[Exercise prompt] Could you filter the records below and keep only the lines with the word "option"?

[Source material]
%%

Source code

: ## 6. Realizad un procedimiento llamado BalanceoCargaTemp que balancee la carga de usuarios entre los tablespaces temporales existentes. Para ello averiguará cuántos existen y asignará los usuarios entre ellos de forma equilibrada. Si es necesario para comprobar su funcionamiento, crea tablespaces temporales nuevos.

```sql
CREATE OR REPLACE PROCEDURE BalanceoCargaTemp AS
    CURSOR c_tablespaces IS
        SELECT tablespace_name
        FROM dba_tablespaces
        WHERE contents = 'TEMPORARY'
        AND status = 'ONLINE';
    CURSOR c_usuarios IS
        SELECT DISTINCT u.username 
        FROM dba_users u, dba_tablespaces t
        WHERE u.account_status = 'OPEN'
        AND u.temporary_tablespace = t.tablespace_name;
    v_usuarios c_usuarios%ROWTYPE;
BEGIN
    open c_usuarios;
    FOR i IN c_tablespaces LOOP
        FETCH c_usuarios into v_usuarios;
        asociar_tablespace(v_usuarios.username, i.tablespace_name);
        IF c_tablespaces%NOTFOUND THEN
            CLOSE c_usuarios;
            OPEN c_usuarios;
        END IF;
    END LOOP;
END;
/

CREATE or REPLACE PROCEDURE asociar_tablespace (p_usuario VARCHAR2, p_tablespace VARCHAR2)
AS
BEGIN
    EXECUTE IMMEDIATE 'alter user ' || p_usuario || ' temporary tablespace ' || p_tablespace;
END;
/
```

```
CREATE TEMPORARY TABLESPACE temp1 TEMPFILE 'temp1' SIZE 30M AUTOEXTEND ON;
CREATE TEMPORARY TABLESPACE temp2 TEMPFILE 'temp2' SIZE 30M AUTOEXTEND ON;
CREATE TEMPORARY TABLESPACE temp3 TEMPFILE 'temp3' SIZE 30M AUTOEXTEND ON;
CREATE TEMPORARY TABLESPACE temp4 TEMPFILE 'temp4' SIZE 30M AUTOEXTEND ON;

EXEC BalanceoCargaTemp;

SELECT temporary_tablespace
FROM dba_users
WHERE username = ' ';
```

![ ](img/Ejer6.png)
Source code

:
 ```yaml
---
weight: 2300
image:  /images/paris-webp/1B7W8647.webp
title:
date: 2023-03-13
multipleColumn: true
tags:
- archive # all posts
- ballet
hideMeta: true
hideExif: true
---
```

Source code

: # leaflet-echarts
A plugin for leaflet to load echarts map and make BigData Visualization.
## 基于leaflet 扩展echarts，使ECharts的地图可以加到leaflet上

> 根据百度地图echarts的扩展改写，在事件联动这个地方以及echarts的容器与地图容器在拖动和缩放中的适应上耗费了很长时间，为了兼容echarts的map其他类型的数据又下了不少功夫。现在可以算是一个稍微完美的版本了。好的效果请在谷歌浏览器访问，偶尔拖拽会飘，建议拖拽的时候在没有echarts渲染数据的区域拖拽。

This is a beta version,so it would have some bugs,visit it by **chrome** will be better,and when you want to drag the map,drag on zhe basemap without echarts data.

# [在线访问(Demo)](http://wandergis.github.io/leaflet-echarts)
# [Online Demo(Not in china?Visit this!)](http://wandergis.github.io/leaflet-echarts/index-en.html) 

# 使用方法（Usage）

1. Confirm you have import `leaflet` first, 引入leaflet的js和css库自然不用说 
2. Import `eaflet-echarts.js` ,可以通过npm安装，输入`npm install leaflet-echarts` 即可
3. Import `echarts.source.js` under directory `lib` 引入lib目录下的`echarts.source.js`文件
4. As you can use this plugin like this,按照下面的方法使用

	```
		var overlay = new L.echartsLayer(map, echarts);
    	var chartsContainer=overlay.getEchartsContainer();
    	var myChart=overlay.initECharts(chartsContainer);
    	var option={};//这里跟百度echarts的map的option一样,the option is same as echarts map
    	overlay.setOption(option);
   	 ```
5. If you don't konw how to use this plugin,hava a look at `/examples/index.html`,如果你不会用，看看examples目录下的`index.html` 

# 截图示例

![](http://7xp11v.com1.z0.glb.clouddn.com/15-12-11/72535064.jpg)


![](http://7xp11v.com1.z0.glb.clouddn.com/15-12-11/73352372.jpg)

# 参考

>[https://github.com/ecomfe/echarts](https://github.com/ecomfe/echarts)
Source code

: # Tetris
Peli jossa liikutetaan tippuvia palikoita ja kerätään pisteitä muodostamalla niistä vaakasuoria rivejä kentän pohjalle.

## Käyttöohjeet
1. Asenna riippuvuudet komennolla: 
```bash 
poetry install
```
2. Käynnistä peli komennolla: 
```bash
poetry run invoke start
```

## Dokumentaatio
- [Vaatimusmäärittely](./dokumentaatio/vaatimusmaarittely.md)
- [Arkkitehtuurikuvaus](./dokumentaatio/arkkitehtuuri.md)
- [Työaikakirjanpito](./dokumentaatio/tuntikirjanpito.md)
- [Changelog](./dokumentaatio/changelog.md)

%%

[Solution to this problem]
    	var option={};//这里跟百度echarts的map的option一样,the option is same as echarts map
    	overlay.setOption(option);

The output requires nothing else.